Task goal> Among the entries below, only the lines starting at the one with "useEffect with setInterval" and ending at the one with "## Solution", both included, are to be printed exactly.

___ Source records

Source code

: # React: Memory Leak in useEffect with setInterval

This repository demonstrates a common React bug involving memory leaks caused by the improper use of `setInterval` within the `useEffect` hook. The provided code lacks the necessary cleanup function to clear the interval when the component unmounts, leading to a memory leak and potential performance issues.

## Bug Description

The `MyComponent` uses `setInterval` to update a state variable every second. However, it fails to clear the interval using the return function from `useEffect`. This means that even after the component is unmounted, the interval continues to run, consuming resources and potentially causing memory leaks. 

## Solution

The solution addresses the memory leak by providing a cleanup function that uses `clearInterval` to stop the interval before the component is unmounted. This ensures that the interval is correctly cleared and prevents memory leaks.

______
___ Source records

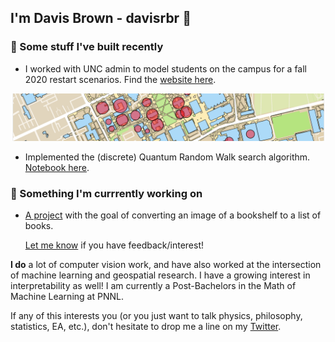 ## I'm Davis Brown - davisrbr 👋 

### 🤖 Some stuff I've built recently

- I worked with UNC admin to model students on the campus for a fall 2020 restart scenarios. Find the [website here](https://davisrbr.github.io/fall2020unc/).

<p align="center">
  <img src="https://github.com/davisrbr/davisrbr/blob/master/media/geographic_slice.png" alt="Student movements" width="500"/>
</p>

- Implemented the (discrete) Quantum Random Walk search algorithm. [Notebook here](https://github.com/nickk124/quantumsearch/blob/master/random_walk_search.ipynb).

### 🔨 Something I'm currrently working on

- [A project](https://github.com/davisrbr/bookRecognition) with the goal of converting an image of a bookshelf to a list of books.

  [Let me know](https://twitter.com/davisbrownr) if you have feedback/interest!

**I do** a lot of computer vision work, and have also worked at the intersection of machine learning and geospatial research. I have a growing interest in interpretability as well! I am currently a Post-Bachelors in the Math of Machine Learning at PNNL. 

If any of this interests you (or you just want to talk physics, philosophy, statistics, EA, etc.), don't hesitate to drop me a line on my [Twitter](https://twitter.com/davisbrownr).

______

Solution to the problem>
: # React: Memory Leak in useEffect with setInterval

This repository demonstrates a common React bug involving memory leaks caused by the improper use of `setInterval` within the `useEffect` hook. The provided code lacks the necessary cleanup function to clear the interval when the component unmounts, leading to a memory leak and potential performance issues.

## Bug Description

The `MyComponent` uses `setInterval` to update a state variable every second. However, it fails to clear the interval using the return function from `useEffect`. This means that even after the component is unmounted, the interval continues to run, consuming resources and potentially causing memory leaks. 

## Solution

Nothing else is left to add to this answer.